| YOUR ASSIGNMENT |
Every line below should be given again without alteration.

| EXTRACTED MATERIAL |
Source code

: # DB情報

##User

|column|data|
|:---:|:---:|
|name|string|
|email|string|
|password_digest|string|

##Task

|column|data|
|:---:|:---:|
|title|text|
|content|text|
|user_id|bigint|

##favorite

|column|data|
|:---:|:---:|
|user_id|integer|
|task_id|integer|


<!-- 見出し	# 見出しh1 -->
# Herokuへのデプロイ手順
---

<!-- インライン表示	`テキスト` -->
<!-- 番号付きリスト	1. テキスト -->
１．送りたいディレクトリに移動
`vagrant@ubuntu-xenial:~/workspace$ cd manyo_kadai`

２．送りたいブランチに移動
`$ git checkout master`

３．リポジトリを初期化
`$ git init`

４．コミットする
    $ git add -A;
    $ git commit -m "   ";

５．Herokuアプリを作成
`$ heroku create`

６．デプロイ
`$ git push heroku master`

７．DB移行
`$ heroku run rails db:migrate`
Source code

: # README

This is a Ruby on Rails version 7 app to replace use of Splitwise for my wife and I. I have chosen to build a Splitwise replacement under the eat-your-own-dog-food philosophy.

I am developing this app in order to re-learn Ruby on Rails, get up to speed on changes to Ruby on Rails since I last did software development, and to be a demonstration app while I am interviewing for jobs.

| WRITTEN ANSWER |
Source code

: # DB情報

##User

|column|data|
|:---:|:---:|
|name|string|
|email|string|
|password_digest|string|

##Task

|column|data|
|:---:|:---:|
|title|text|
|content|text|
|user_id|bigint|

##favorite

|column|data|
|:---:|:---:|
|user_id|integer|
|task_id|integer|


<!-- 見出し	# 見出しh1 -->
# Herokuへのデプロイ手順
---

<!-- インライン表示	`テキスト` -->
<!-- 番号付きリスト	1. テキスト -->
１．送りたいディレクトリに移動
`vagrant@ubuntu-xenial:~/workspace$ cd manyo_kadai`

２．送りたいブランチに移動
`$ git checkout master`

３．リポジトリを初期化
`$ git init`

４．コミットする
    $ git add -A;
    $ git commit -m "   ";

５．Herokuアプリを作成
`$ heroku create`

６．デプロイ
`$ git push heroku master`

７．DB移行
`$ heroku run rails db:migrate`
Source code

: # README

This is a Ruby on Rails version 7 app to replace use of Splitwise for my wife and I. I have chosen to build a Splitwise replacement under the eat-your-own-dog-food philosophy.

I am developing this app in order to re-learn Ruby on Rails, get up to speed on changes to Ruby on Rails since I last did software development, and to be a demonstration app while I am interviewing for jobs.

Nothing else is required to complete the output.